**RECORD SET**

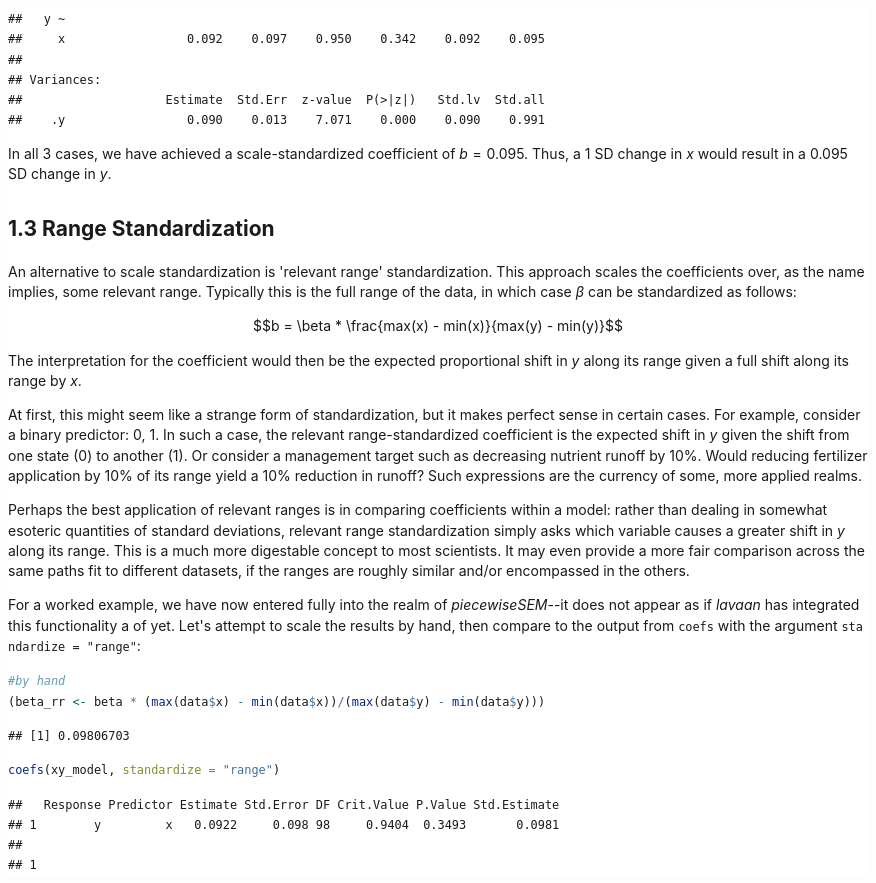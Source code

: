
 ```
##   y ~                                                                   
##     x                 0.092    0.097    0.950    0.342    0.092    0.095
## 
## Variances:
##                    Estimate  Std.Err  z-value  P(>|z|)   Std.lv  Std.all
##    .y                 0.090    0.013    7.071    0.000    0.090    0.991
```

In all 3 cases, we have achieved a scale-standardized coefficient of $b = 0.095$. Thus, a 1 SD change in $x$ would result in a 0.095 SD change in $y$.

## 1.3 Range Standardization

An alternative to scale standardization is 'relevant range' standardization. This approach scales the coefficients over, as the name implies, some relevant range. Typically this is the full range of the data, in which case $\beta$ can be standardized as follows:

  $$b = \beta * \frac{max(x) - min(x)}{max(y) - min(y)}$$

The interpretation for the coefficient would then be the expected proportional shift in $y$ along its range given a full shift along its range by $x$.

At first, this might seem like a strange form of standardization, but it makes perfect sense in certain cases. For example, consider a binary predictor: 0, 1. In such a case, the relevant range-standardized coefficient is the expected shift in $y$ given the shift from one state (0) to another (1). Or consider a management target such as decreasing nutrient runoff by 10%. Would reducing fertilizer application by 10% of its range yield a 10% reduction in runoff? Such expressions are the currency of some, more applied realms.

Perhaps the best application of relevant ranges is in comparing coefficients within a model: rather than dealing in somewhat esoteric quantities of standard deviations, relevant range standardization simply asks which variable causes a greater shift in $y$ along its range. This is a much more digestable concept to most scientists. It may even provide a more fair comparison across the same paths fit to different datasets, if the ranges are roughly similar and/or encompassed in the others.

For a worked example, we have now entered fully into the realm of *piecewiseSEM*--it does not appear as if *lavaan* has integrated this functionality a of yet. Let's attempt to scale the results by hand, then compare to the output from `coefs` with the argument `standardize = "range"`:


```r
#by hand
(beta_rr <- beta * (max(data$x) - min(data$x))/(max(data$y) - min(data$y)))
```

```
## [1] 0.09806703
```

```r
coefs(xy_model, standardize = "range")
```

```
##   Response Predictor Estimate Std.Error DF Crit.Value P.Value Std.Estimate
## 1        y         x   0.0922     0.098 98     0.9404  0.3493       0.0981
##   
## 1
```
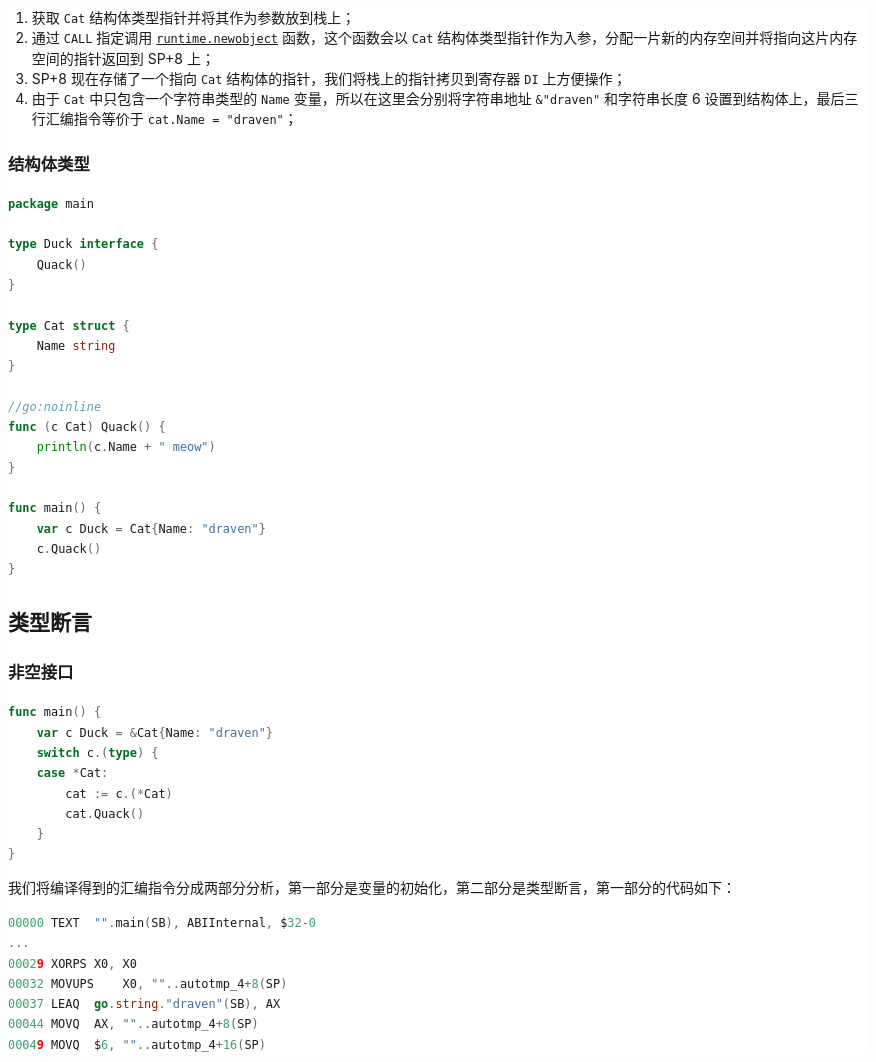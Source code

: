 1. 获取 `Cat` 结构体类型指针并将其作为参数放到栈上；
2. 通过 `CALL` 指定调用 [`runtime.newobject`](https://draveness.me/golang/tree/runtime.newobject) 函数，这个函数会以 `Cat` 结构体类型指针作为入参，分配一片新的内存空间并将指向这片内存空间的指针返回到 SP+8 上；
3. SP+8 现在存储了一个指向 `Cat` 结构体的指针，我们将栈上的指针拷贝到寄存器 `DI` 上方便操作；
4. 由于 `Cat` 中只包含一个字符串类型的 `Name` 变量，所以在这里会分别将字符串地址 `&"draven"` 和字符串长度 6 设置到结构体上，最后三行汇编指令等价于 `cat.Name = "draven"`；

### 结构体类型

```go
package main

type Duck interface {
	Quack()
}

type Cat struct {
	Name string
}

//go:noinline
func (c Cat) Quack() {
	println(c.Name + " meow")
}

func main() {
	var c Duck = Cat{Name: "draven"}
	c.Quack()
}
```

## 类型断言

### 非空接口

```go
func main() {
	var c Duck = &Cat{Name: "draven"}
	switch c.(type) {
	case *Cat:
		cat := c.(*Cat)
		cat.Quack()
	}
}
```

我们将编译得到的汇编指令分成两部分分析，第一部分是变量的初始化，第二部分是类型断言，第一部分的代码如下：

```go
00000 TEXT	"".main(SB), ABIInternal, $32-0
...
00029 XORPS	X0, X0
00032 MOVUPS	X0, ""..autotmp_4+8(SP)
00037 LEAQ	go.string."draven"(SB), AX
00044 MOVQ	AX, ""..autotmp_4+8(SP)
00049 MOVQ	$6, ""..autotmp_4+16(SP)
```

**WHAT YOU ARE ASKED TO DO**
Please give the number of lines in the material above that contain the string "cases", and nothing else.

**OUTPUT FOR THIS TASK**
2